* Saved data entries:
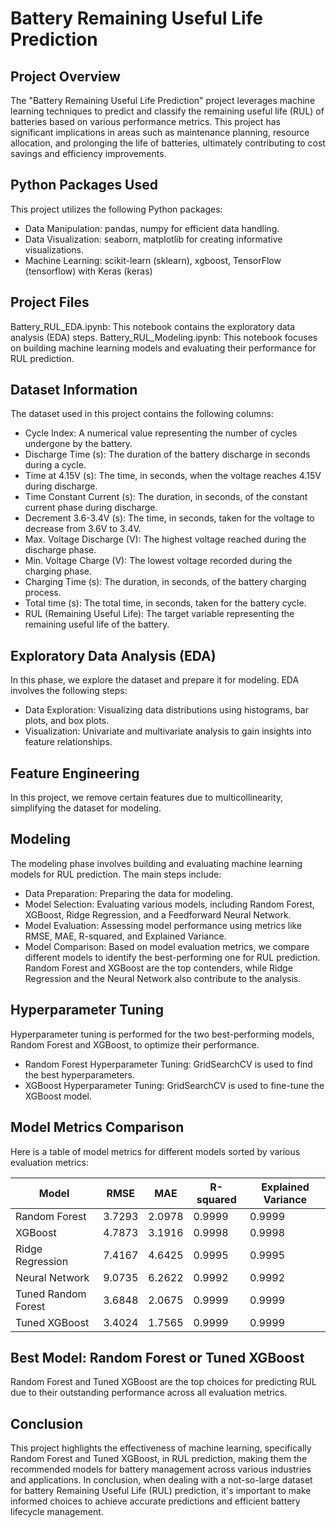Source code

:# Battery Remaining Useful Life Prediction

## Project Overview
The "Battery Remaining Useful Life Prediction" project leverages machine learning techniques to predict and classify the remaining useful life (RUL) of batteries based on various performance metrics. This project has significant implications in areas such as maintenance planning, resource allocation, and prolonging the life of batteries, ultimately contributing to cost savings and efficiency improvements.

## Python Packages Used
This project utilizes the following Python packages:
- Data Manipulation: pandas, numpy for efficient data handling.
- Data Visualization: seaborn, matplotlib for creating informative visualizations.
- Machine Learning: scikit-learn (sklearn), xgboost, TensorFlow (tensorflow) with Keras (keras)

## Project Files
Battery_RUL_EDA.ipynb: This notebook contains the exploratory data analysis (EDA) steps.
Battery_RUL_Modeling.ipynb: This notebook focuses on building machine learning models and evaluating their performance for RUL prediction.

## Dataset Information
The dataset used in this project contains the following columns:
- Cycle Index: A numerical value representing the number of cycles undergone by the battery.
- Discharge Time (s): The duration of the battery discharge in seconds during a cycle.
- Time at 4.15V (s): The time, in seconds, when the voltage reaches 4.15V during discharge.
- Time Constant Current (s): The duration, in seconds, of the constant current phase during discharge.
- Decrement 3.6-3.4V (s): The time, in seconds, taken for the voltage to decrease from 3.6V to 3.4V.
- Max. Voltage Discharge (V): The highest voltage reached during the discharge phase.
- Min. Voltage Charge (V): The lowest voltage recorded during the charging phase.
- Charging Time (s): The duration, in seconds, of the battery charging process.
- Total time (s): The total time, in seconds, taken for the battery cycle.
- RUL (Remaining Useful Life): The target variable representing the remaining useful life of the battery.

## Exploratory Data Analysis (EDA)
In this phase, we explore the dataset and prepare it for modeling. EDA involves the following steps:
- Data Exploration: Visualizing data distributions using histograms, bar plots, and box plots.
- Visualization: Univariate and multivariate analysis to gain insights into feature relationships.

## Feature Engineering
In this project, we remove certain features due to multicollinearity, simplifying the dataset for modeling.

## Modeling
The modeling phase involves building and evaluating machine learning models for RUL prediction. The main steps include:
- Data Preparation: Preparing the data for modeling.
- Model Selection: Evaluating various models, including Random Forest, XGBoost, Ridge Regression, and a Feedforward Neural Network.
- Model Evaluation: Assessing model performance using metrics like RMSE, MAE, R-squared, and Explained Variance.
- Model Comparison: Based on model evaluation metrics, we compare different models to identify the best-performing one for RUL prediction. Random Forest and XGBoost are the top contenders, while Ridge Regression and the Neural Network also contribute to the analysis.

## Hyperparameter Tuning
Hyperparameter tuning is performed for the two best-performing models, Random Forest and XGBoost, to optimize their performance.
- Random Forest Hyperparameter Tuning: GridSearchCV is used to find the best hyperparameters.
- XGBoost Hyperparameter Tuning: GridSearchCV is used to fine-tune the XGBoost model.

## Model Metrics Comparison
Here is a table of model metrics for different models sorted by various evaluation metrics:

|      Model            |    RMSE    |     MAE    | R-squared  | Explained Variance |
|-----------------------|------------|------------|------------|--------------------|
| Random Forest         | 3.7293     | 2.0978     | 0.9999     | 0.9999             |
| XGBoost               | 4.7873     | 3.1916     | 0.9998     | 0.9998             |
| Ridge Regression      | 7.4167     | 4.6425     | 0.9995     | 0.9995             |
| Neural Network        | 9.0735     | 6.2622     | 0.9992     | 0.9992             |
| Tuned Random Forest   | 3.6848     | 2.0675     | 0.9999     | 0.9999             |
| Tuned XGBoost         | 3.4024     | 1.7565     | 0.9999     | 0.9999             |

## Best Model: Random Forest or Tuned XGBoost
Random Forest and Tuned XGBoost are the top choices for predicting RUL due to their outstanding performance across all evaluation metrics.

## Conclusion
This project highlights the effectiveness of machine learning, specifically Random Forest and Tuned XGBoost, in RUL prediction, making them the recommended models for battery management across various industries and applications. In conclusion, when dealing with a not-so-large dataset for battery Remaining Useful Life (RUL) prediction, it's important to make informed choices to achieve accurate predictions and efficient battery lifecycle management.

* Exercise brief: For this task, write out exactly the lines of the entries above, starting at the line with "- Data Visualization: seaborn, matplotlib" and ending at the line with "- Decrement 3.6-3.4V", both included, and no others.

* Solution to the exercise:
- Data Visualization: seaborn, matplotlib for creating informative visualizations.
- Machine Learning: scikit-learn (sklearn), xgboost, TensorFlow (tensorflow) with Keras (keras)

## Project Files
Battery_RUL_EDA.ipynb: This notebook contains the exploratory data analysis (EDA) steps.
Battery_RUL_Modeling.ipynb: This notebook focuses on building machine learning models and evaluating their performance for RUL prediction.

## Dataset Information
The dataset used in this project contains the following columns:
- Cycle Index: A numerical value representing the number of cycles undergone by the battery.
- Discharge Time (s): The duration of the battery discharge in seconds during a cycle.
- Time at 4.15V (s): The time, in seconds, when the voltage reaches 4.15V during discharge.
- Time Constant Current (s): The duration, in seconds, of the constant current phase during discharge.
- Decrement 3.6-3.4V (s): The time, in seconds, taken for the voltage to decrease from 3.6V to 3.4V.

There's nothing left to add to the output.